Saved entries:
▼▼▼
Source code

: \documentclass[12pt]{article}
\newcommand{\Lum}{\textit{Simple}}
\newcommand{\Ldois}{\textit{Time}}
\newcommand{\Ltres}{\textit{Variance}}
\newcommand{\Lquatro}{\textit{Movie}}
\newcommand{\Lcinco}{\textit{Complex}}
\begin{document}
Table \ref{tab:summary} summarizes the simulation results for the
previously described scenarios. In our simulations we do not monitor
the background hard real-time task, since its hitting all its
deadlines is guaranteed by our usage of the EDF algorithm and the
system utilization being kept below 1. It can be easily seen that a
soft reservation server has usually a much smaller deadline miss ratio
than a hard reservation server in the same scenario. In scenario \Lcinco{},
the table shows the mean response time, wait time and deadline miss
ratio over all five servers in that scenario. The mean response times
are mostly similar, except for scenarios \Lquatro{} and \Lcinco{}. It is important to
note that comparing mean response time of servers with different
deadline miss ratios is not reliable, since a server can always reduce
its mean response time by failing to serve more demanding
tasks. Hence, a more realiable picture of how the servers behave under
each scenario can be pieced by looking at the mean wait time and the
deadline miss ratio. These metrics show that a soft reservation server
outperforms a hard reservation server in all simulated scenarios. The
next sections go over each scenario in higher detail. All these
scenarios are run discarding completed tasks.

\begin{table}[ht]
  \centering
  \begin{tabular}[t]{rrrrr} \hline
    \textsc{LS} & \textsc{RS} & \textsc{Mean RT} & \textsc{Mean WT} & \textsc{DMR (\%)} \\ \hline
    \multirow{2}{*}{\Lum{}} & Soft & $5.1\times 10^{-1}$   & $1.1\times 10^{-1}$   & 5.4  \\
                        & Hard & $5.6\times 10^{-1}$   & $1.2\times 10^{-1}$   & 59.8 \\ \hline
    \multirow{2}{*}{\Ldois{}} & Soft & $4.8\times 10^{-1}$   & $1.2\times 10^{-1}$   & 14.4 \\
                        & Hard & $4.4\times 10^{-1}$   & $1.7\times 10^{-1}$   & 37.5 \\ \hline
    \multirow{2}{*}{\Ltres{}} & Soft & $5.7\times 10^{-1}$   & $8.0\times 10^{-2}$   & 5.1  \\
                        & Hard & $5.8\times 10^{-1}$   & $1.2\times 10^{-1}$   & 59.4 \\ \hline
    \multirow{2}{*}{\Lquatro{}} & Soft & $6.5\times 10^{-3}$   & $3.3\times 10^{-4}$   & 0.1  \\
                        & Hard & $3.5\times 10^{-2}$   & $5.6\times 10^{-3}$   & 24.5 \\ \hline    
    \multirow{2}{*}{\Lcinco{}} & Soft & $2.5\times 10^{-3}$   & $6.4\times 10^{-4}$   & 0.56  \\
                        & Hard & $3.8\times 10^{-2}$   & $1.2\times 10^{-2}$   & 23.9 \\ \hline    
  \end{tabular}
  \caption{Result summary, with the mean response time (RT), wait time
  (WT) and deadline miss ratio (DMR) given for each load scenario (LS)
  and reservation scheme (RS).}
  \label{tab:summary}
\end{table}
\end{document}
▲▲▲
**Problem description**
Please repeat word for word the lines above that run from the beginning through the line containing "59.4 \\ \hline", keeping both the first and that last line.

**Solved exercise**
Source code

: \documentclass[12pt]{article}
\newcommand{\Lum}{\textit{Simple}}
\newcommand{\Ldois}{\textit{Time}}
\newcommand{\Ltres}{\textit{Variance}}
\newcommand{\Lquatro}{\textit{Movie}}
\newcommand{\Lcinco}{\textit{Complex}}
\begin{document}
Table \ref{tab:summary} summarizes the simulation results for the
previously described scenarios. In our simulations we do not monitor
the background hard real-time task, since its hitting all its
deadlines is guaranteed by our usage of the EDF algorithm and the
system utilization being kept below 1. It can be easily seen that a
soft reservation server has usually a much smaller deadline miss ratio
than a hard reservation server in the same scenario. In scenario \Lcinco{},
the table shows the mean response time, wait time and deadline miss
ratio over all five servers in that scenario. The mean response times
are mostly similar, except for scenarios \Lquatro{} and \Lcinco{}. It is important to
note that comparing mean response time of servers with different
deadline miss ratios is not reliable, since a server can always reduce
its mean response time by failing to serve more demanding
tasks. Hence, a more realiable picture of how the servers behave under
each scenario can be pieced by looking at the mean wait time and the
deadline miss ratio. These metrics show that a soft reservation server
outperforms a hard reservation server in all simulated scenarios. The
next sections go over each scenario in higher detail. All these
scenarios are run discarding completed tasks.

\begin{table}[ht]
  \centering
  \begin{tabular}[t]{rrrrr} \hline
    \textsc{LS} & \textsc{RS} & \textsc{Mean RT} & \textsc{Mean WT} & \textsc{DMR (\%)} \\ \hline
    \multirow{2}{*}{\Lum{}} & Soft & $5.1\times 10^{-1}$   & $1.1\times 10^{-1}$   & 5.4  \\
                        & Hard & $5.6\times 10^{-1}$   & $1.2\times 10^{-1}$   & 59.8 \\ \hline
    \multirow{2}{*}{\Ldois{}} & Soft & $4.8\times 10^{-1}$   & $1.2\times 10^{-1}$   & 14.4 \\
                        & Hard & $4.4\times 10^{-1}$   & $1.7\times 10^{-1}$   & 37.5 \\ \hline
    \multirow{2}{*}{\Ltres{}} & Soft & $5.7\times 10^{-1}$   & $8.0\times 10^{-2}$   & 5.1  \\
                        & Hard & $5.8\times 10^{-1}$   & $1.2\times 10^{-1}$   & 59.4 \\ \hline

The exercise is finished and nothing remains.